Twenty-eight albums and a gazillion live, compilation, and other releases brings us to Your Future Our Clutter, a release hot on the heels of lead-man Mark E. Smith's guest spot on the Gorillaz' "Glitter Freeze" (off of Plastic Beach). How a band can consistently pump out releases and remain relevant, even experimental, is certainly a question for the ages, and even if there's no clear answer forthcoming, it's clear that it is possible: The Fall are still expanding boundaries. Seemingly unable to realize widespread acclaim, The Fall aren't in danger of ending up in obscurity either with the strength of this (and so many other) releases.
Although this album doesn't pull any tricks out that are ground-breaking, it still finds itself neatly in the pocket of "let's try some oddball stuff." And it works.

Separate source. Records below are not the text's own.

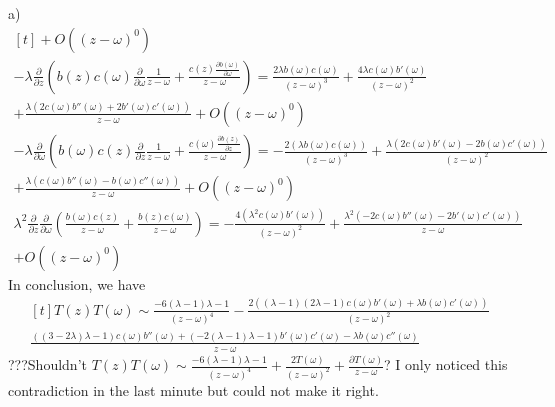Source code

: \documentclass[12pt]{article}
\begin{document}
\begin{paragraph}{a)}
\begin{equation}
\begin{aligned}[t]
+O\left((z-\omega )^0\right)\\
-\lambda  \frac{\partial }{\partial z}\left(b(z) c(\omega ) \frac{\partial }{\partial \omega }\frac{1}{z-\omega }+\frac{c(z) \frac{\partial b(\omega )}{\partial \omega }}{z-\omega }\right)=\frac{2 \lambda  b(\omega ) c(\omega )}{(z-\omega )^3}+\frac{4 \lambda  c(\omega ) b'(\omega )}{(z-\omega )^2}\\
+\frac{\lambda  \left(2 c(\omega ) b''(\omega )+2 b'(\omega ) c'(\omega )\right)}{z-\omega }+O\left((z-\omega )^0\right)\\
-\lambda  \frac{\partial }{\partial \omega }\left(b(\omega ) c(z) \frac{\partial }{\partial z}\frac{1}{z-\omega }+\frac{c(\omega ) \frac{\partial b(z)}{\partial z}}{z-\omega }\right)=-\frac{2 (\lambda  b(\omega ) c(\omega ))}{(z-\omega )^3}+\frac{\lambda  \left(2 c(\omega ) b'(\omega )-2 b(\omega ) c'(\omega )\right)}{(z-\omega )^2}\\
+\frac{\lambda  \left(c(\omega ) b''(\omega )-b(\omega ) c''(\omega )\right)}{z-\omega }+O\left((z-\omega )^0\right)\\
\lambda ^2 \frac{\partial }{\partial z}\frac{\partial }{\partial \omega }\left(\frac{b(\omega ) c(z)}{z-\omega }+\frac{b(z) c(\omega )}{z-\omega }\right)=-\frac{4 \left(\lambda ^2 c(\omega ) b'(\omega )\right)}{(z-\omega )^2}+\frac{\lambda ^2 \left(-2 c(\omega ) b''(\omega )-2 b'(\omega ) c'(\omega )\right)}{z-\omega }\\
+O\left((z-\omega )^0\right)
\end{aligned}
\end{equation}
In conclusion, we have
\begin{equation}
\begin{aligned}[t]
T(z)T(\omega)\sim \frac{-6 (\lambda -1) \lambda -1}{(z-\omega )^4}-\frac{2 \left((\lambda -1) (2 \lambda -1) c(\omega ) b'(\omega )+\lambda  b(\omega ) c'(\omega )\right)}{(z-\omega )^2}\\
\frac{((3-2 \lambda ) \lambda -1) c(\omega ) b''(\omega )+(-2 (\lambda -1) \lambda -1) b'(\omega ) c'(\omega )-\lambda  b(\omega ) c''(\omega )}{z-\omega }
\end{aligned}
\end{equation}
???Shouldn't $T(z)T(\omega) \sim \frac{-6 (\lambda -1) \lambda -1}{(z-\omega )^4}+\frac{2T(\omega)}{(z-\omega)^2}+\frac{\partial T(\omega)}{z-\omega}$? I only noticed this contradiction in the last minute but could not make it right. 
\end{paragraph}
\end{document}
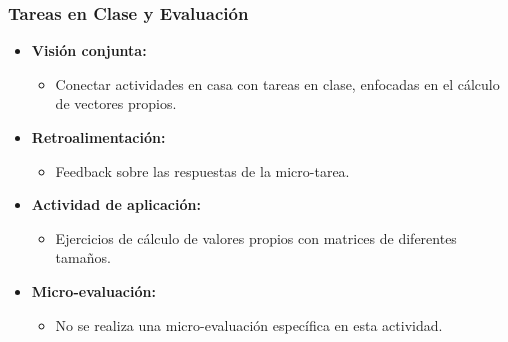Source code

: \begin{frame}
    \frametitle{Tareas en Clase y Evaluación}
    \begin{itemize}[leftmargin=*]
        \item \textbf{Visión conjunta:}
        \begin{itemize}
            \item Conectar actividades en casa con tareas en clase, enfocadas en el cálculo de vectores propios.
        \end{itemize}
        \item \textbf{Retroalimentación:}
        \begin{itemize}
            \item Feedback sobre las respuestas de la micro-tarea.
        \end{itemize}
        \item \textbf{Actividad de aplicación:}
        \begin{itemize}
            \item Ejercicios de cálculo de valores propios con matrices de diferentes tamaños.
        \end{itemize}
        \item \textbf{Micro-evaluación:}
        \begin{itemize}
            \item No se realiza una micro-evaluación específica en esta actividad.
        \end{itemize}
    \end{itemize}
\end{frame}
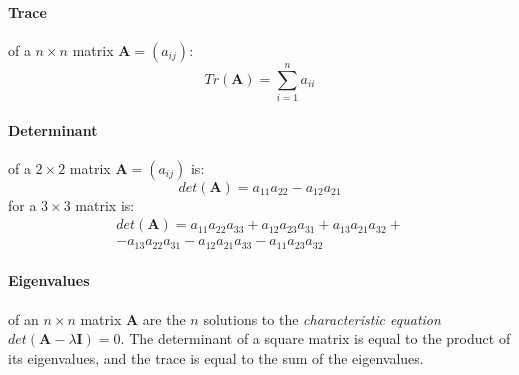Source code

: \documentclass[a4paper,twocolumn]{article}
\begin{document}
\paragraph{Trace} of a $n \times n$ matrix $\mathbf{A} = (a_{ij})$:
\begin{equation}
	Tr(\mathbf{A}) = \sum_{i=1}^n a_{ii}
\end{equation}
\paragraph{Determinant} of a $2 \times 2$ matrix $\mathbf{A} = (a_{ij})$ is:
\begin{equation}
	det(\mathbf{A}) = a_{11} a_{22} - a_{12} a_{21}
\end{equation}
for a $3 \times 3$ matrix is:
\begin{multline*}
	det(\mathbf{A}) = a_{11} a_{22} a_{33} + a_{12} a_{23} a_{31} +
	a_{13} a_{21} a_{32} + \\ - a_{13} a_{22} a_{31} - a_{12} a_{21}
	a_{33} - a_{11} a_{23} a_{32}
\end{multline*}
\paragraph{Eigenvalues} of an $n \times n$ matrix $\mathbf{A}$ are the $n$
solutions to the \textit{characteristic equation} $det(\mathbf{A} - \lambda
\mathbf{I}) = 0$. The determinant of a square matrix is equal to the product
of its eigenvalues, and the trace is equal to the sum of the eigenvalues.
\end{document}
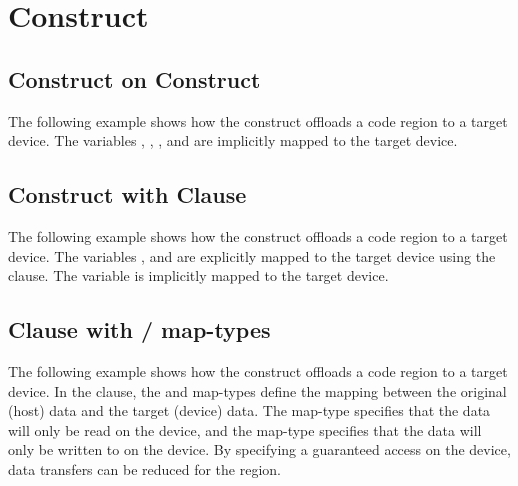 \pagebreak
\section{ Construct}
\label{sec:target}

\subsection{ Construct on  Construct}
\label{subsec:target_parallel}

The following example shows how the  construct offloads a code
region to a target device. The variables , , , and  are implicitly mapped 
to the target device.



\subsection{ Construct with  Clause}
\label{subsec:target_map}

The following example shows how the  construct offloads a code 
region to a target device. The variables ,  and  are explicitly mapped to the 
target device using the  clause. The variable  is implicitly mapped to 
the target device.



\subsection{ Clause with / map-types}
\label{subsec:target_map_tofrom}

The following example shows how the  construct offloads a code region 
to a target device. In the  clause, the  and  
map-types define the mapping between the original (host) data and the target (device) 
data. The  map-type specifies that the data will only be read on the 
device, and the  map-type specifies that the data will only be written 
to on the device. By specifying a guaranteed access on the device, data transfers 
can be reduced for the  region.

The tracks utilize a standard rock group makeup to lay down a repetitious but involving groove, while exercising technical creativity in the production add-ons and occasional electronic loops or additions. Oddly distorted vocals might whisper in your eyes just behind Smith's ominous, almost drunk-sounding ravings, and clipped notes or strange synth blasts will hum and flourish, blooming like beautiful flowers one moment and irradiated mushroom clouds the next (see "Chino"). The hypnotic rhythms will then crescendo into discordant jams ("Bury Pts. 1+3" and "O.F.Y.C. Showcase"). Predominantly electronic soundscapes dominate a few moments ("Weather Report 2"), but these are very few and far between, often equating to less than a quarter of a track's length, if and when they appear at all.
Even the "standard" songs ("Funnel of Love") are anything but standard. Tasteful guitars are backed by weird fuzz, and the drums will often explode into surf-rock beats or pummeling fills. Frankly, Your Future... makes excellent use of the drum kits cymbals. As an aside, it's an interesting exercise to see if you can figure out who is currently in the lineup of The Fall; their Wikipedia page lists the equivalent of half the population of China as having revolved through this band at one time or another.
Punk sensibilities, experimental electronics, and solid rock musicianship provide a wild assortment of music on one extremely respectable disc. Smith's vocals may still prove a make it/break it hurdle to some people, but you'd be a fool not to at least give a few tracks the once over, because there's not a single stinker on this disc.